[Data excerpts]
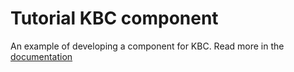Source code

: # Tutorial KBC component

An example of developing a component for KBC. Read more in the [documentation](https://developers.keboola.com/extend/component/tutorial/)
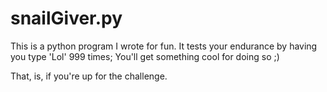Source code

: # snailGiver.py
This is a python program I wrote for fun. It tests your endurance by having you type 'Lol' 999 times;
You'll get something cool for doing so ;)

That, is, if you're up for the challenge.
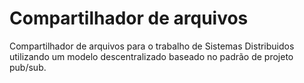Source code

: Compartilhador de arquivos
===

Compartilhador de arquivos para o trabalho de Sistemas Distribuidos utilizando um modelo descentralizado baseado no padrão de projeto pub/sub.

* Aim of the task: Could you reproduce the data above exactly, without its pictures?

* Solution to this exercise:
Source code

: # Tutorial KBC component

An example of developing a component for KBC. Read more in the [documentation](https://developers.keboola.com/extend/component/tutorial/)
Source code

: # snailGiver.py
This is a python program I wrote for fun. It tests your endurance by having you type 'Lol' 999 times;
You'll get something cool for doing so ;)

That, is, if you're up for the challenge.
Source code

: Compartilhador de arquivos
===

Compartilhador de arquivos para o trabalho de Sistemas Distribuidos utilizando um modelo descentralizado baseado no padrão de projeto pub/sub.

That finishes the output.